Top of Given data
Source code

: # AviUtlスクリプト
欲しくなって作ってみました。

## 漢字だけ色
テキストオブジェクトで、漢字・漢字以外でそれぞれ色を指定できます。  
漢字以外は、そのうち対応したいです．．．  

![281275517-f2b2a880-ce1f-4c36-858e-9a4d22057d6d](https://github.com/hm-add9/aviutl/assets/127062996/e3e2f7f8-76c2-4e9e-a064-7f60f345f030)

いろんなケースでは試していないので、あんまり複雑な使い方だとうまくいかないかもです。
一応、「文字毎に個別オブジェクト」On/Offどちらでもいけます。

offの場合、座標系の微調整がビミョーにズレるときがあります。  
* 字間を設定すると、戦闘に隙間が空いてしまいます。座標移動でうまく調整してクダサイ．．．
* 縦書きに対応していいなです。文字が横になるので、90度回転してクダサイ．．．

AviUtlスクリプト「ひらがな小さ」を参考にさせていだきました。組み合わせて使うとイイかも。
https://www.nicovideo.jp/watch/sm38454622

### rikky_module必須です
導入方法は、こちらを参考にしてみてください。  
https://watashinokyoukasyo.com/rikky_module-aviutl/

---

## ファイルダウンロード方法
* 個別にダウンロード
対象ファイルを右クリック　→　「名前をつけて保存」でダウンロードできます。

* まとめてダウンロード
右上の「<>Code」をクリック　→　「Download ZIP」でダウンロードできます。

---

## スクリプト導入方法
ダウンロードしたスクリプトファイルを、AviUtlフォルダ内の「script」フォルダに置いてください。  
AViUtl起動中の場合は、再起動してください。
Bottom of Given data
What you should do
Go through the records above and copy each line exactly.

Final answer
Source code

: # AviUtlスクリプト
欲しくなって作ってみました。

## 漢字だけ色
テキストオブジェクトで、漢字・漢字以外でそれぞれ色を指定できます。  
漢字以外は、そのうち対応したいです．．．  

![281275517-f2b2a880-ce1f-4c36-858e-9a4d22057d6d](https://github.com/hm-add9/aviutl/assets/127062996/e3e2f7f8-76c2-4e9e-a064-7f60f345f030)

いろんなケースでは試していないので、あんまり複雑な使い方だとうまくいかないかもです。
一応、「文字毎に個別オブジェクト」On/Offどちらでもいけます。

offの場合、座標系の微調整がビミョーにズレるときがあります。  
* 字間を設定すると、戦闘に隙間が空いてしまいます。座標移動でうまく調整してクダサイ．．．
* 縦書きに対応していいなです。文字が横になるので、90度回転してクダサイ．．．

AviUtlスクリプト「ひらがな小さ」を参考にさせていだきました。組み合わせて使うとイイかも。
https://www.nicovideo.jp/watch/sm38454622

### rikky_module必須です
導入方法は、こちらを参考にしてみてください。  
https://watashinokyoukasyo.com/rikky_module-aviutl/

---

## ファイルダウンロード方法
* 個別にダウンロード
対象ファイルを右クリック　→　「名前をつけて保存」でダウンロードできます。

* まとめてダウンロード
右上の「<>Code」をクリック　→　「Download ZIP」でダウンロードできます。

---

## スクリプト導入方法
ダウンロードしたスクリプトファイルを、AviUtlフォルダ内の「script」フォルダに置いてください。  
AViUtl起動中の場合は、再起動してください。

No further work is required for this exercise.